*Exercise input*:

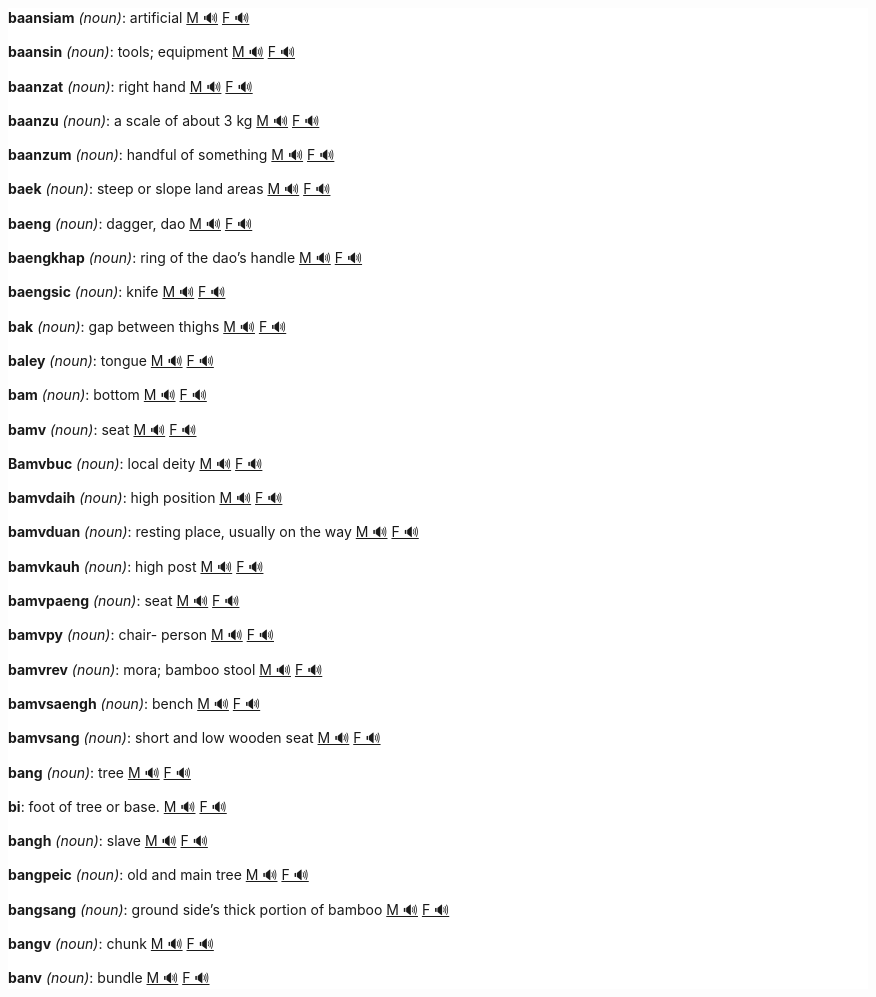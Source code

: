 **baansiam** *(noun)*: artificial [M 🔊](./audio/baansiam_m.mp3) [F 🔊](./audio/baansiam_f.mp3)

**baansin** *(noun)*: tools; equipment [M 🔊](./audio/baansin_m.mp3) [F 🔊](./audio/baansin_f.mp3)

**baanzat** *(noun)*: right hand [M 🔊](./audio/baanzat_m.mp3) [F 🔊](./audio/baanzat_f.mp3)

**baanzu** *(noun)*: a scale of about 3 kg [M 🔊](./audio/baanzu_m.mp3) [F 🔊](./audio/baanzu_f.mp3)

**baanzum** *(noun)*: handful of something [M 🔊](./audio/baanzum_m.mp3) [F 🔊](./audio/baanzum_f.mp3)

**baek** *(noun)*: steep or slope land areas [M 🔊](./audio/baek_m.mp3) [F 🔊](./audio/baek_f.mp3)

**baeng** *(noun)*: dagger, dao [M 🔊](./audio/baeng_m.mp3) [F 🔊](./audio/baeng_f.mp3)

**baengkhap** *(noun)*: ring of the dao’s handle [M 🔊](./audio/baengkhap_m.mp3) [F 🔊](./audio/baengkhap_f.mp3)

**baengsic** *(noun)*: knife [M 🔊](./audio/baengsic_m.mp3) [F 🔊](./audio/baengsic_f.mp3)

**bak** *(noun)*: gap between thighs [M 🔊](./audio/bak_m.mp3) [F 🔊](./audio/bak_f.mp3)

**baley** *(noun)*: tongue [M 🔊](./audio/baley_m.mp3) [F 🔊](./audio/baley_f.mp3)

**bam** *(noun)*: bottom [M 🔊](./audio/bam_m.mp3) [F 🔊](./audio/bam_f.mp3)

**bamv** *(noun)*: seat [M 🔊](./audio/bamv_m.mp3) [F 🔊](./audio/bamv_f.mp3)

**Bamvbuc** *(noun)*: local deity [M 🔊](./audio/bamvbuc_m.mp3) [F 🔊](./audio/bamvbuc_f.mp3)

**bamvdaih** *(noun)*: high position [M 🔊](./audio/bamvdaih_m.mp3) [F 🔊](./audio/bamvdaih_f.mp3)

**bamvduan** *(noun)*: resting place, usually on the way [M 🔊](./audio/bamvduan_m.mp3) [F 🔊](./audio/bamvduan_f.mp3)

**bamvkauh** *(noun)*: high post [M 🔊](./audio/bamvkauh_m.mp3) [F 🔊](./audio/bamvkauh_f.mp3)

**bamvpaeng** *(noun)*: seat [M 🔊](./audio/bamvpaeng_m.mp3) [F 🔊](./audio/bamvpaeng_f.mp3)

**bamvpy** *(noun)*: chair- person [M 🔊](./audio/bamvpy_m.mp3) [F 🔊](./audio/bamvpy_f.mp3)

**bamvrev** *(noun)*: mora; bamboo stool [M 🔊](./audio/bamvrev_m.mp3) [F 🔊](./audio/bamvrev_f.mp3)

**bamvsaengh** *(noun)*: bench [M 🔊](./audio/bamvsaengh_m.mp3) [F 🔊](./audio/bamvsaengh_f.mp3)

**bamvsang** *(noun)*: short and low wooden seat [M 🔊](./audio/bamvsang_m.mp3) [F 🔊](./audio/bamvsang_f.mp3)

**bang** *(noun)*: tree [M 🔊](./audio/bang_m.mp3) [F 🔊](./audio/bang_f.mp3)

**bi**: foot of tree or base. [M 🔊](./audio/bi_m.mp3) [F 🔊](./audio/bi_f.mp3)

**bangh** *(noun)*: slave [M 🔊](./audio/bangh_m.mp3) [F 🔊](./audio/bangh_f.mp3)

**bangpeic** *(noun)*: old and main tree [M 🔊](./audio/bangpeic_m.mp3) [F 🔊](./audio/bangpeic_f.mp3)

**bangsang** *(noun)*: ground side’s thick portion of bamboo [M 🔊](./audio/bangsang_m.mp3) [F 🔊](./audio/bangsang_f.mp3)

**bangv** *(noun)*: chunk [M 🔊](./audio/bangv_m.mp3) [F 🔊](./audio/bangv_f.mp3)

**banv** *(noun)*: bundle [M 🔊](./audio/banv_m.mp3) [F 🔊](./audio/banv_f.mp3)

*What you should do*: Give back the records above exactly, limited to the lines between the one holding "[M 🔊](./audio/bamv_m.mp3) [F 🔊](./audio/bamv_f.mp3)" and the one holding "[M 🔊](./audio/bangh_m.mp3) [F 🔊](./audio/bangh_f.mp3)", inclusive.

*Answer box*:
**bamv** *(noun)*: seat [M 🔊](./audio/bamv_m.mp3) [F 🔊](./audio/bamv_f.mp3)

**Bamvbuc** *(noun)*: local deity [M 🔊](./audio/bamvbuc_m.mp3) [F 🔊](./audio/bamvbuc_f.mp3)

**bamvdaih** *(noun)*: high position [M 🔊](./audio/bamvdaih_m.mp3) [F 🔊](./audio/bamvdaih_f.mp3)

**bamvduan** *(noun)*: resting place, usually on the way [M 🔊](./audio/bamvduan_m.mp3) [F 🔊](./audio/bamvduan_f.mp3)

**bamvkauh** *(noun)*: high post [M 🔊](./audio/bamvkauh_m.mp3) [F 🔊](./audio/bamvkauh_f.mp3)

**bamvpaeng** *(noun)*: seat [M 🔊](./audio/bamvpaeng_m.mp3) [F 🔊](./audio/bamvpaeng_f.mp3)

**bamvpy** *(noun)*: chair- person [M 🔊](./audio/bamvpy_m.mp3) [F 🔊](./audio/bamvpy_f.mp3)

**bamvrev** *(noun)*: mora; bamboo stool [M 🔊](./audio/bamvrev_m.mp3) [F 🔊](./audio/bamvrev_f.mp3)

**bamvsaengh** *(noun)*: bench [M 🔊](./audio/bamvsaengh_m.mp3) [F 🔊](./audio/bamvsaengh_f.mp3)

**bamvsang** *(noun)*: short and low wooden seat [M 🔊](./audio/bamvsang_m.mp3) [F 🔊](./audio/bamvsang_f.mp3)

**bang** *(noun)*: tree [M 🔊](./audio/bang_m.mp3) [F 🔊](./audio/bang_f.mp3)

**bi**: foot of tree or base. [M 🔊](./audio/bi_m.mp3) [F 🔊](./audio/bi_f.mp3)

**bangh** *(noun)*: slave [M 🔊](./audio/bangh_m.mp3) [F 🔊](./audio/bangh_f.mp3)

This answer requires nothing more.